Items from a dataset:
============
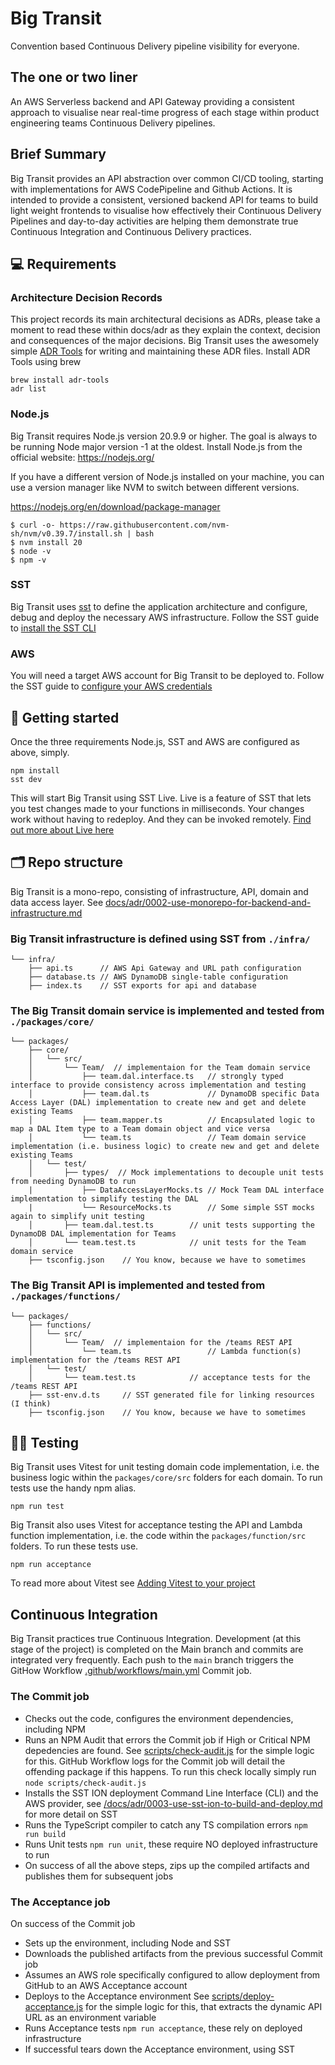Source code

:# Big Transit
Convention based Continuous Delivery pipeline visibility for everyone.

## The one or two liner
An AWS Serverless backend and API Gateway providing a consistent approach to visualise near real-time progress of each stage within product engineering teams Continuous Delivery pipelines. 

## Brief Summary
Big Transit provides an API abstraction over common CI/CD tooling, starting with implementations for AWS CodePipeline and Github Actions. It is intended to provide a consistent, versioned backend API for teams to build light weight frontends to visualise how effectively their Continuous Delivery Pipelines and day-to-day activities are helping them demonstrate true Continuous Integration and Continuous Delivery practices.  

## 💻 Requirements
### Architecture Decision Records
This project records its main architectural decisions as ADRs, please take a moment to read these within docs/adr as they explain the context, decision and consequences of the major decisions. 
Big Transit uses the awesomely simple [ADR Tools](https://github.com/npryce/adr-tools/blob/master/INSTALL.md) for writing and maintaining these ADR files. Install ADR Tools using brew

```
brew install adr-tools
adr list
```

### Node.js
Big Transit requires Node.js version 20.9.9 or higher. The goal is always to be running Node major version -1 at the oldest.
Install Node.js from the official website: https://nodejs.org/

If you have a different version of Node.js installed on your machine, you can use a version manager like NVM to switch between different versions.

https://nodejs.org/en/download/package-manager

```
$ curl -o- https://raw.githubusercontent.com/nvm-sh/nvm/v0.39.7/install.sh | bash
$ nvm install 20
$ node -v
$ npm -v
```

### SST
Big Transit uses [sst](https://ion.sst.dev/) to define the application architecture and configure, debug and deploy the necessary AWS infrastructure. Follow the SST guide to [install the SST CLI](https://ion.sst.dev/docs/reference/cli)

### AWS
You will need a target AWS account for Big Transit to be deployed to. Follow the SST guide to [configure your AWS credentials](https://docs.sst.dev/advanced/iam-credentials#loading-from-a-file)

## 🚀 Getting started
Once the three requirements Node.js, SST and AWS are configured as above, simply.

```
npm install
sst dev
```

This will start Big Transit using SST Live. Live is a feature of SST that lets you test changes made to your functions in milliseconds. Your changes work without having to redeploy. And they can be invoked remotely. [Find out more about Live here](https://ion.sst.dev/docs/live/)

## 🗂️ Repo structure
Big Transit is a mono-repo, consisting of infrastructure, API, domain and data access layer. See [docs/adr/0002-use-monorepo-for-backend-and-infrastructure.md](docs/adr/0002-use-monorepo-for-backend-and-infrastructure.md)

### Big Transit infrastructure is defined using SST from `./infra/`

```
└── infra/
    ├── api.ts      // AWS Api Gateway and URL path configuration
    ├── database.ts // AWS DynamoDB single-table configuration
    ├── index.ts    // SST exports for api and database
```

### The Big Transit domain service is implemented and tested from `./packages/core/`

```
└── packages/
    ├── core/
    │   └── src/
    │       └── Team/  // implementaion for the Team domain service
    │           ├── team.dal.interface.ts   // strongly typed interface to provide consistency across implementation and testing
    │           ├── team.dal.ts             // DynamoDB specific Data Access Layer (DAL) implementation to create new and get and delete existing Teams  
    │           ├── team.mapper.ts          // Encapsulated logic to map a DAL Item type to a Team domain object and vice versa
    │           └── team.ts                 // Team domain service implementation (i.e. business logic) to create new and get and delete existing Teams
    │   └── test/ 
    │       ├── types/  // Mock implementations to decouple unit tests from needing DynamoDB to run
    |           ├── DataAccessLayerMocks.ts // Mock Team DAL interface implementation to simplify testing the DAL
    |           └── ResourceMocks.ts        // Some simple SST mocks again to simplify unit testing 
    │       ├── team.dal.test.ts        // unit tests supporting the DynamoDB DAL implementation for Teams
    │       └── team.test.ts            // unit tests for the Team domain service
    ├── tsconfig.json    // You know, because we have to sometimes
```

### The Big Transit API is implemented and tested from `./packages/functions/`

```
└── packages/
    ├── functions/
    │   └── src/
    │       └── Team/  // implementaion for the /teams REST API  
    │           └── team.ts                 // Lambda function(s) implementation for the /teams REST API 
    │   └── test/ 
    │       └── team.test.ts            // acceptance tests for the /teams REST API
    ├── sst-env.d.ts     // SST generated file for linking resources (I think)
    ├── tsconfig.json    // You know, because we have to sometimes
```

## 👩‍💻 Testing 
Big Transit uses Vitest for unit testing domain code implementation, i.e. the business logic within the `packages/core/src` folders for each domain. To run tests use the handy npm alias.

`npm run test`

Big Transit also uses Vitest for acceptance testing the API and Lambda function implementation, i.e. the code within the `packages/function/src` folders. To run these tests use.

`npm run acceptance`

To read more about Vitest see [Adding Vitest to your project](https://vitest.dev/guide/#adding-vitest-to-your-project)

## Continuous Integration
Big Transit practices true Continuous Integration. Development (at this stage of the project) is completed on the Main branch and commits are integrated very frequently. 
Each push to the `main` branch triggers the GitHow Workflow [.github/workflows/main.yml](.github/workflows/main.yml) Commit job. 

### The Commit job

* Checks out the code, configures the environment dependencies, including NPM
* Runs an NPM Audit that errors the Commit job if High or Critical NPM depedencies are found. See [scripts/check-audit.js](scripts/check-audit.js) for the simple logic for this. GitHub Workflow logs for the Commit job will detail the offending package if this happens. To run this check locally simply run `node scripts/check-audit.js`
* Installs the SST ION deployment Command Line Interface (CLI) and the AWS provider, see [/docs/adr/0003-use-sst-ion-to-build-and-deploy.md](/docs/adr/0003-use-sst-ion-to-build-and-deploy.md) for more detail on SST
* Runs the TypeScript compiler to catch any TS compilation errors `npm run build`
* Runs Unit tests `npm run unit`, these require NO deployed infrastructure to run
* On success of all the above steps, zips up the compiled artifacts and publishes them for subsequent jobs

### The Acceptance job
On success of the Commit job 
* Sets up the environment, including Node and SST
* Downloads the published artifacts from the previous successful Commit job
* Assumes an AWS role specifically configured to allow deployment from GitHub to an AWS Acceptance account
* Deploys to the Acceptance environment See [scripts/deploy-acceptance.js](scripts/deploy-acceptance) for the simple logic for this, that extracts the dynamic API URL as an environment variable
* Runs Acceptance tests `npm run acceptance`, these rely on deployed infrastructure
* If successful tears down the Acceptance environment, using SST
============
ACTION ITEM
The number of lines in the data that hold "implementations" is all that should be given.

YOUR RESPONSE
2